Data for analysis ::
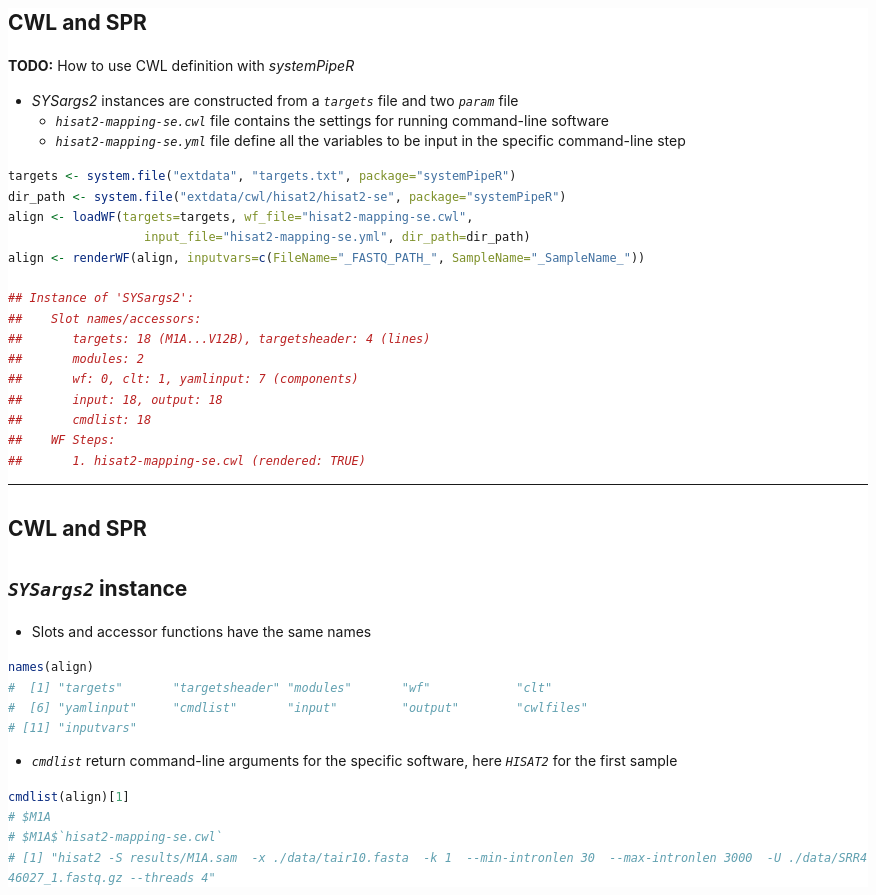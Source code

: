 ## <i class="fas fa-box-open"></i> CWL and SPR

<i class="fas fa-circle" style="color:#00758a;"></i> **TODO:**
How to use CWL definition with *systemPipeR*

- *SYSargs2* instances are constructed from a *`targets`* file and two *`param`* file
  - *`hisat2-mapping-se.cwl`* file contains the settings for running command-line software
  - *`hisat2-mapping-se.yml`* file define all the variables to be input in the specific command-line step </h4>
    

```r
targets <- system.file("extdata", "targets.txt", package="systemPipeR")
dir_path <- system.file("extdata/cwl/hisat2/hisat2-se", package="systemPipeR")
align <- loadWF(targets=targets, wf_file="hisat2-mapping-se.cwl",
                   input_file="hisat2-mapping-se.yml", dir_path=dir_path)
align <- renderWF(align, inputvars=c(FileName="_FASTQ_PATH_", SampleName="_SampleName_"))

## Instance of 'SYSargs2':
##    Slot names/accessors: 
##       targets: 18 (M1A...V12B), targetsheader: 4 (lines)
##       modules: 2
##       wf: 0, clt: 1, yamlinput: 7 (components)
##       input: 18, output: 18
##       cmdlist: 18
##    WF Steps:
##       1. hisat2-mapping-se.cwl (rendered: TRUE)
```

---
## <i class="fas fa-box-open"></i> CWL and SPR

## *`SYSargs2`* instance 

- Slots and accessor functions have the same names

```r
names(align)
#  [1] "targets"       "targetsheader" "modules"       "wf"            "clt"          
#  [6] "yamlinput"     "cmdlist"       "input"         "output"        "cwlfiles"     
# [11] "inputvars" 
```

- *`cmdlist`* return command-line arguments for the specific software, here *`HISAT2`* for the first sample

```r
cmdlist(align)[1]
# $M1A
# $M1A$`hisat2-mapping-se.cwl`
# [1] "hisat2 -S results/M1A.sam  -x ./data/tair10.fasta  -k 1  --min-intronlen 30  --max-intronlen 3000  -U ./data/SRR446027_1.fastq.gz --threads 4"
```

Required work :: Looking at each line of the material above, tally those that hold the string "command" and give only the total.

Problem solution :: 3